(Exercise data)

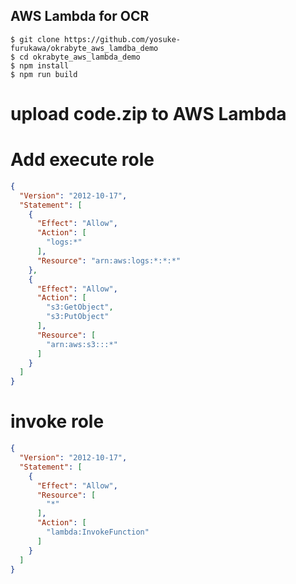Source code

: AWS Lambda for OCR
------------------

```shell
$ git clone https://github.com/yosuke-furukawa/okrabyte_aws_lamdba_demo
$ cd okrabyte_aws_lambda_demo
$ npm install
$ npm run build
```

# upload code.zip to AWS Lambda

# Add execute role

```json
{
  "Version": "2012-10-17",
  "Statement": [
    {
      "Effect": "Allow",
      "Action": [
        "logs:*"
      ],
      "Resource": "arn:aws:logs:*:*:*"
    },
    {
      "Effect": "Allow",
      "Action": [
        "s3:GetObject",
        "s3:PutObject"
      ],
      "Resource": [
        "arn:aws:s3:::*"
      ]
    }
  ]
}
```

# invoke role

```json
{
  "Version": "2012-10-17",
  "Statement": [
    {
      "Effect": "Allow",
      "Resource": [
        "*"
      ],
      "Action": [
        "lambda:InvokeFunction"
      ]
    }
  ]
}
```
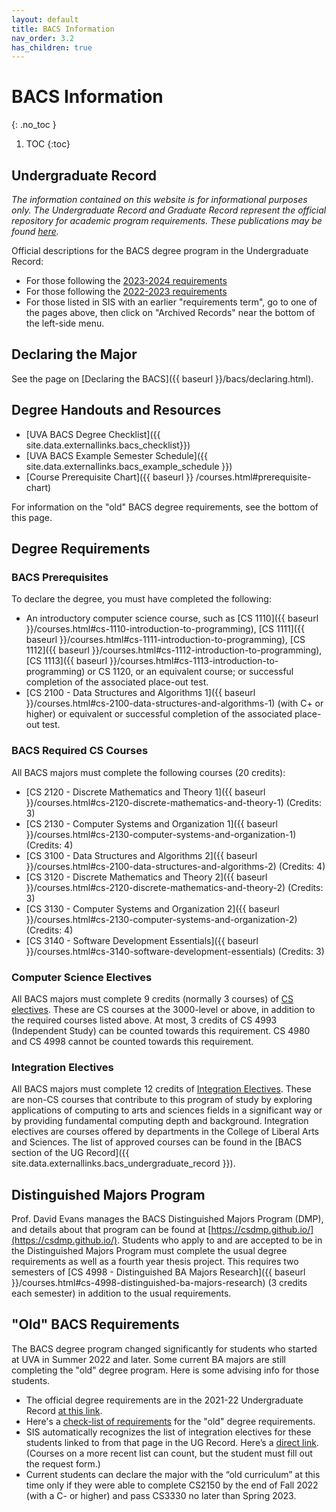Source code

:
 ```yaml
---
layout: default
title: BACS Information
nav_order: 3.2
has_children: true
---
```


# BACS Information
{: .no_toc }

1. TOC
{:toc}

## Undergraduate Record

*The information contained on this website is for informational purposes only. The Undergraduate Record and Graduate Record represent the official repository for academic program requirements. These publications may be found [here](http://records.ureg.virginia.edu/index.php).*

Official descriptions for the BACS degree program in the Undergraduate Record:

* For those following the [2023-2024 requirements]({{site.data.externallinks.bacs_undergraduate_record}})
* For those following the [2022-2023 requirements](http://records.ureg.virginia.edu/preview_program.php?catoid=54&poid=7501)
* For those listed in SIS with an earlier "requirements term", go to one of the pages above, then click on "Archived Records" near the bottom of the left-side menu.


## Declaring the Major

See the page on [Declaring the BACS]({{ baseurl }}/bacs/declaring.html).

## Degree Handouts and Resources

* [UVA BACS Degree Checklist]({{ site.data.externallinks.bacs_checklist}})
* [UVA BACS Example Semester Schedule]({{ site.data.externallinks.bacs_example_schedule }})
* [Course Prerequisite Chart]({{ baseurl }} /courses.html#prerequisite-chart)

For information on the "old" BACS degree requirements, see the bottom of this page.

## Degree Requirements

### BACS Prerequisites

To declare the degree, you must have completed the following:

* An introductory computer science course, such as [CS 1110]({{ baseurl }}/courses.html#cs-1110-introduction-to-programming), [CS 1111]({{ baseurl }}/courses.html#cs-1111-introduction-to-programming), [CS 1112]({{ baseurl }}/courses.html#cs-1112-introduction-to-programming), [CS 1113]({{ baseurl }}/courses.html#cs-1113-introduction-to-programming) or CS 1120, or an equivalent course; or successful completion of the associated place-out test.
* [CS 2100 - Data Structures and Algorithms 1]({{ baseurl }}/courses.html#cs-2100-data-structures-and-algorithms-1) (with C+ or higher) or equivalent or successful completion of the associated place-out test.

### BACS Required CS Courses

All BACS majors must complete the following courses (20 credits):

* [CS 2120 - Discrete Mathematics and Theory 1]({{ baseurl }}/courses.html#cs-2120-discrete-mathematics-and-theory-1) (Credits: 3)
* [CS 2130 - Computer Systems and Organization 1]({{ baseurl }}/courses.html#cs-2130-computer-systems-and-organization-1) (Credits: 4)
* [CS 3100 - Data Structures and Algorithms 2]({{ baseurl }}/courses.html#cs-2100-data-structures-and-algorithms-2) (Credits: 4)
* [CS 3120 - Discrete Mathematics and Theory 2]({{ baseurl }}/courses.html#cs-2120-discrete-mathematics-and-theory-2) (Credits: 3)
* [CS 3130 - Computer Systems and Organization 2]({{ baseurl }}/courses.html#cs-2130-computer-systems-and-organization-2) (Credits: 4)
* [CS 3140 - Software Development Essentials]({{ baseurl }}/courses.html#cs-3140-software-development-essentials) (Credits: 3)


### Computer Science Electives 

All BACS majors must complete 9 credits (normally 3 courses) of [CS electives]({{baseurl}}/policies.html#cs-elective-policy).  These are CS courses at the 3000-level or above, in addition to the required courses listed above. At most, 3 credits of CS 4993 (Independent Study) can be counted towards this requirement. CS 4980 and CS 4998 cannot be counted towards this requirement.

### Integration Electives

All BACS majors must complete 12 credits of [Integration Electives]({{baseurl}}/bacs/integration_electives.html).  These are non-CS courses that contribute to this program of study by exploring applications of computing to arts and sciences fields in a significant way or by providing fundamental computing depth and background. Integration electives are courses offered by departments in the College of Liberal Arts and Sciences. The list of approved courses can be found in the [BACS section of the UG Record]({{ site.data.externallinks.bacs_undergraduate_record }}).

## Distinguished Majors Program

Prof. David Evans manages the BACS Distinguished Majors Program (DMP), and details about that program can be found at [https://csdmp.github.io/](https://csdmp.github.io/).  Students who apply to and are accepted to be in the Distinguished Majors Program must complete the usual degree requirements as well as a fourth year thesis project. This requires two semesters of [CS 4998 - Distinguished BA Majors Research]({{ baseurl }}/courses.html#cs-4998-distinguished-ba-majors-research) (3 credits each semester) in addition to the usual requirements.

## "Old" BACS Requirements

The BACS degree program changed significantly for students who started at UVA in Summer 2022 and later. Some current BA majors are still completing the "old" degree program. Here is some advising info for those students.

* The official degree requirements are in the 2021-22 Undergraduate Record [at this link](http://records.ureg.virginia.edu/preview_program.php?catoid=52&poid=6752&returnto=4118).
* Here's a [check-list of requirements](http://bacsoldchecklist.uvacs.org/) for the "old" degree requirements.
* SIS automatically recognizes the list of integration electives for these students linked to from that page in the UG Record. Here’s a [direct link](http://records.ureg.virginia.edu/mime/media/view/52/4095/Computer%2BScience%2BIntegration%2BElectives%2B2021-2022.pdf). (Courses on a more recent list can count, but the student must fill out the request form.)
* Current students can declare the major with the “old curriculum” at this time only if they were able to complete CS2150 by the end of Fall 2022 (with a C- or higher) and pass CS3330 no later than Spring 2023.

(End Exercise data)

Work order
Word for word, write out the lines from the top of the records above down to the line holding "following the [2023-2024", inclusive, but not the pictures.

Output of the task
Source code

: AWS Lambda for OCR
------------------

```shell
$ git clone https://github.com/yosuke-furukawa/okrabyte_aws_lamdba_demo
$ cd okrabyte_aws_lambda_demo
$ npm install
$ npm run build
```

# upload code.zip to AWS Lambda

# Add execute role

```json
{
  "Version": "2012-10-17",
  "Statement": [
    {
      "Effect": "Allow",
      "Action": [
        "logs:*"
      ],
      "Resource": "arn:aws:logs:*:*:*"
    },
    {
      "Effect": "Allow",
      "Action": [
        "s3:GetObject",
        "s3:PutObject"
      ],
      "Resource": [
        "arn:aws:s3:::*"
      ]
    }
  ]
}
```

# invoke role

```json
{
  "Version": "2012-10-17",
  "Statement": [
    {
      "Effect": "Allow",
      "Resource": [
        "*"
      ],
      "Action": [
        "lambda:InvokeFunction"
      ]
    }
  ]
}
```
Source code

:
 ```yaml
---
layout: default
title: BACS Information
nav_order: 3.2
has_children: true
---
```


# BACS Information
{: .no_toc }

1. TOC
{:toc}

## Undergraduate Record

*The information contained on this website is for informational purposes only. The Undergraduate Record and Graduate Record represent the official repository for academic program requirements. These publications may be found [here](http://records.ureg.virginia.edu/index.php).*

Official descriptions for the BACS degree program in the Undergraduate Record:

* For those following the [2023-2024 requirements]({{site.data.externallinks.bacs_undergraduate_record}})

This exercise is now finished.